With such achievements, such harmony, such sense of unity and purpose all about him, it could not fail to be a nagging pain to Egon Schwede that in one direction he was achieving nothing at all – or so it had appeared until recently. And this was in a matter which stirred him, body and soul, most deeply. The matter of Anna Langenbach.
Schwede’s career had bee
n successful well beyond his political activities, and had brought him from humble beginnings to the management of a local brewery. The brewery was a small, family affair – an excellent, small, German, family affair. Schwede got on well with his employers. He had always given loyal service. He liked brewing. He had made himself a master of the art and worked at all hours. As he rose in the hierarchy of the brewery, he tolerated not the slightest slackness or imprecision. Such leisure as he had, he devoted to the Party. He had never married. Quite early on during the Weimar days, the senior partner, head of the family, had drawn him to one side.
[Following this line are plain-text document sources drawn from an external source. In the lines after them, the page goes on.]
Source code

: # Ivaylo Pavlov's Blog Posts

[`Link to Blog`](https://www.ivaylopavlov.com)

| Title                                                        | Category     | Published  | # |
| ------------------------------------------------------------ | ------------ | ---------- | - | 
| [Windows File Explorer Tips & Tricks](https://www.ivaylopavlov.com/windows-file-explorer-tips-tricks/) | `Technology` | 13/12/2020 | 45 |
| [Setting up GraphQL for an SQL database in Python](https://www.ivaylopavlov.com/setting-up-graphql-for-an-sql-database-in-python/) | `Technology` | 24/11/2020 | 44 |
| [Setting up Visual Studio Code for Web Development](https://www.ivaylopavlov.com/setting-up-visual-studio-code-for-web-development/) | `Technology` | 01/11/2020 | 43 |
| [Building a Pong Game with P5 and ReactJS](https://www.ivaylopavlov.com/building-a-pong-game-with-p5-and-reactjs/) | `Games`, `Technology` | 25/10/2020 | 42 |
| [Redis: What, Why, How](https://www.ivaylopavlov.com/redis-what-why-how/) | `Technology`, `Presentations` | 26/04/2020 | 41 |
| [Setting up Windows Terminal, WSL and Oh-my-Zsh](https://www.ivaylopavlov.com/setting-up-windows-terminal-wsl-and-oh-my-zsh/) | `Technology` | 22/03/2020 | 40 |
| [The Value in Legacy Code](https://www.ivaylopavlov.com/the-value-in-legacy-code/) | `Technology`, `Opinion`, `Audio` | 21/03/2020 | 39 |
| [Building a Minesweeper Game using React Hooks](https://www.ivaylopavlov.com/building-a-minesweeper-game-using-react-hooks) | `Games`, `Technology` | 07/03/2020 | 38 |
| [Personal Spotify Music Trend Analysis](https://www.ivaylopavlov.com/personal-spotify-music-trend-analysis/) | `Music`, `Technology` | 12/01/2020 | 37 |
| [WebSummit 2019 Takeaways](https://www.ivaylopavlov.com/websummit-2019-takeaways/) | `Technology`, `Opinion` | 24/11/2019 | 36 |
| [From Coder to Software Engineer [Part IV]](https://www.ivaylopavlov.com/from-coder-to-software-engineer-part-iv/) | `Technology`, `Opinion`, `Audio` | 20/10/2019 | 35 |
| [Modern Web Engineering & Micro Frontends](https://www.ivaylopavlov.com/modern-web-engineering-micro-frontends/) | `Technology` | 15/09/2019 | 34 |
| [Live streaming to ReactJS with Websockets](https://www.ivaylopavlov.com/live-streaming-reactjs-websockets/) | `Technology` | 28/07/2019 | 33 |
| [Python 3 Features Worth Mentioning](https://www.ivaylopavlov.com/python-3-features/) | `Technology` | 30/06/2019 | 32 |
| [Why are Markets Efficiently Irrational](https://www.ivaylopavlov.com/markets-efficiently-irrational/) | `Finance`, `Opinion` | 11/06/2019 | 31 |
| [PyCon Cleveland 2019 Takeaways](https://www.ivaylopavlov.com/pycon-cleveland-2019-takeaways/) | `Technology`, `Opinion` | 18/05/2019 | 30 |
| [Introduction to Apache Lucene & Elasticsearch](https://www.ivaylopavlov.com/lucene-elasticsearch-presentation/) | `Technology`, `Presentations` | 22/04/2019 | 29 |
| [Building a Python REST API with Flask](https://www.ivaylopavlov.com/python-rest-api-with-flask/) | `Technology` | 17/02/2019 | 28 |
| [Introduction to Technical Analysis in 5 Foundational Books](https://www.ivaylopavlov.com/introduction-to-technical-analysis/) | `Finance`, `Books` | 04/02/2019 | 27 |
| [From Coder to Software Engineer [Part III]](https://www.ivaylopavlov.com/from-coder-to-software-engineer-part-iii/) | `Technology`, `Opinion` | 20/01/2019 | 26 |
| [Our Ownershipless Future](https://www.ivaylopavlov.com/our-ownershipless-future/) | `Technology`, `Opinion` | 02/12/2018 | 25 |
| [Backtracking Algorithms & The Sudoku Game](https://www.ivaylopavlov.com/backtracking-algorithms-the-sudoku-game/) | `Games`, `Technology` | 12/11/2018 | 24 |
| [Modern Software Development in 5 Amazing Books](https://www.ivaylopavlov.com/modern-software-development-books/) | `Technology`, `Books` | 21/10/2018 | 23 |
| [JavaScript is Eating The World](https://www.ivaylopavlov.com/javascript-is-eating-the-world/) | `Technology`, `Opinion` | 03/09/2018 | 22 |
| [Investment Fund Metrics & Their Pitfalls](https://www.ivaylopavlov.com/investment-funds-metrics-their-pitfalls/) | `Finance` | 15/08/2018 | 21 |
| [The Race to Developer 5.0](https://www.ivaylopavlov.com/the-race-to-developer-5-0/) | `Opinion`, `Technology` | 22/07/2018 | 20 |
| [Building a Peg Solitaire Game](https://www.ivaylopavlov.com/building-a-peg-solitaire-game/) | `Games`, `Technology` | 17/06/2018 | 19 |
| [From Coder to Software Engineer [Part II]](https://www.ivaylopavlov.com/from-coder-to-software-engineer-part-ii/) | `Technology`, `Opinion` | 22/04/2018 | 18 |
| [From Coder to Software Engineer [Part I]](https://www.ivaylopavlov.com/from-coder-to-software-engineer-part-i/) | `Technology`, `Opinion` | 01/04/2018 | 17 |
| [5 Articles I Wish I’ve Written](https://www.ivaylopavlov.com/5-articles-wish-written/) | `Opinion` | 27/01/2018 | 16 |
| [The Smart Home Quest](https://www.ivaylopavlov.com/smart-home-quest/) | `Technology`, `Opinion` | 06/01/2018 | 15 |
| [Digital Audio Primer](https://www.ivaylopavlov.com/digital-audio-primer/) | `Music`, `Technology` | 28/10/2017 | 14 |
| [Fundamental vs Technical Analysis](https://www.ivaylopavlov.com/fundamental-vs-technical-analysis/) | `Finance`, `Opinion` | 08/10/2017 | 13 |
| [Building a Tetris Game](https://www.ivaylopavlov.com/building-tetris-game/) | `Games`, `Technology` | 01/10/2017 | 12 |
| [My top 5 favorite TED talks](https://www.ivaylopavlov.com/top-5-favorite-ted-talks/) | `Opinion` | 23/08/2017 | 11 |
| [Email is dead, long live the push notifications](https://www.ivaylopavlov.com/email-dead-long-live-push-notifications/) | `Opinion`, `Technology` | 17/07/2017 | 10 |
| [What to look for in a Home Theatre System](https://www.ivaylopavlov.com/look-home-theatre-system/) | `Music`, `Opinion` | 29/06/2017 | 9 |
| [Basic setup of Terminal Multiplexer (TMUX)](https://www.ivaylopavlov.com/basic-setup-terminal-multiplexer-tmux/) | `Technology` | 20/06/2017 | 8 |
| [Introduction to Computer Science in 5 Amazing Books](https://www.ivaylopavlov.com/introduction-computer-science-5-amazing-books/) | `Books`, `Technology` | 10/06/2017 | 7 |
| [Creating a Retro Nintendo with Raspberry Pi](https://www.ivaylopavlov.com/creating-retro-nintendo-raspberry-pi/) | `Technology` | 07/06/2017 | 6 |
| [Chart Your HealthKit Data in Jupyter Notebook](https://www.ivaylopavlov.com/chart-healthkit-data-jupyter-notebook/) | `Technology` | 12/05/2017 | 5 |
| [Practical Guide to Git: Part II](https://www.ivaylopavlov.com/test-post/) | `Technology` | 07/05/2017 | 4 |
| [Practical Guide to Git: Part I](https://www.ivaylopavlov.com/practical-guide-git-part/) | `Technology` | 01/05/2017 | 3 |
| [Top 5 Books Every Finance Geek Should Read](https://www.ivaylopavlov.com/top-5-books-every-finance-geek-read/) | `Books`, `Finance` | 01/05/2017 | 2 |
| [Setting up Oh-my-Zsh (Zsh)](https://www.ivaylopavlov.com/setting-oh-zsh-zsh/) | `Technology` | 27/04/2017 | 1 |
‘Schwede, we deeply admire your patriotism. As you know, we share it. Of course we have to be discreet, in our position. But it’s a great thing for the company to feel that the brewery is being served by one who has so committed himself to the cause of Germany!’
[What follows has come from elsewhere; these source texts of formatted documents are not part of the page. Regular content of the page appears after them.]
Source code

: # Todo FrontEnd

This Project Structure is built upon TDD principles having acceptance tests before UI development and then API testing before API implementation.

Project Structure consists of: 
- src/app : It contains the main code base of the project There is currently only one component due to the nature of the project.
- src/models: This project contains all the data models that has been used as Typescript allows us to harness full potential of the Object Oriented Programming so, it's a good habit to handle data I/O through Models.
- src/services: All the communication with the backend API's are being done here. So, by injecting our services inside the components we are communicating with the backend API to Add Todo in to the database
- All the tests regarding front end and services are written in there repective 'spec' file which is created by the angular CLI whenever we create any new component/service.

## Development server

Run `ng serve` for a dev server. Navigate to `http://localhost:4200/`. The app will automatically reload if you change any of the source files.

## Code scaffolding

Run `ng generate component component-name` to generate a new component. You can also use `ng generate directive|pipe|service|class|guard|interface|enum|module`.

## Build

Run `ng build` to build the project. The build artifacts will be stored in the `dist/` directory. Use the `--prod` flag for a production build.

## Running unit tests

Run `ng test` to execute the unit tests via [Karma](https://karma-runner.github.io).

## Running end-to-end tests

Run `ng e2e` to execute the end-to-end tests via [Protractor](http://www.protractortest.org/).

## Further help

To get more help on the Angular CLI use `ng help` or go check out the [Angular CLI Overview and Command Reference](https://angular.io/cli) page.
That was before 1932. He had nodded, satisfied. Later, all the members of the family who mattered joined the Party. They certainly didn’t lose business by it either, he reflected contentedly. And after 1934 they offered him a seat on the Board of Management on generous terms. So Schwede was well established financially. He now had shares in the brewery. He was esteemed in Party and District. Everybody was anxious to shake his hand.
But Schwede, master of his surroundings, admired, courted – and, as he knew without displeasure, very generally feared – had found it impossible to penetrate the icy reserve of Frau Anna Langenbach.
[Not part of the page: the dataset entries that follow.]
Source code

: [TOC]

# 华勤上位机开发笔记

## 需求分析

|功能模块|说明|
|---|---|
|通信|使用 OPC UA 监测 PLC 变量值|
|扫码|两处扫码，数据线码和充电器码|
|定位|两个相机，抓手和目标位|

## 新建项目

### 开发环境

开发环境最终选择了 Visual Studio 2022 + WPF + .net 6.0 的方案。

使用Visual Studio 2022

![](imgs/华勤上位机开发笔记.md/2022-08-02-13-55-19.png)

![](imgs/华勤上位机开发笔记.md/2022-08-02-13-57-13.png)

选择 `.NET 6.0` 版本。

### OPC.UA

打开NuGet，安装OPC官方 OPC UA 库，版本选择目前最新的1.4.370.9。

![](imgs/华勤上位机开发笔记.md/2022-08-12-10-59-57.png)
He had naturally made it his business to call at Schloss Langenbach. The old people were unimportant, of course, past giving trouble, or being effective one way or another. He’d met the Major, Kurt Langenbach, twice only. He knew his reputation as a brave airman, one who was performing useful service for Germany: teaching the untrustworthy Spaniards how to conduct themselves in aerial warfare. Langenbach had been – Schwede grunted resentfully at the memory – remarkably off-hand.
‘Ah, Schwede, isn’t it?’
‘Kreisleiter Schwede, Herr Major.’
The Major had been scarcely polite. Schwede fumed. He could picture the conversation, the contemptuous smiles after his departure from Schloss Langenbach.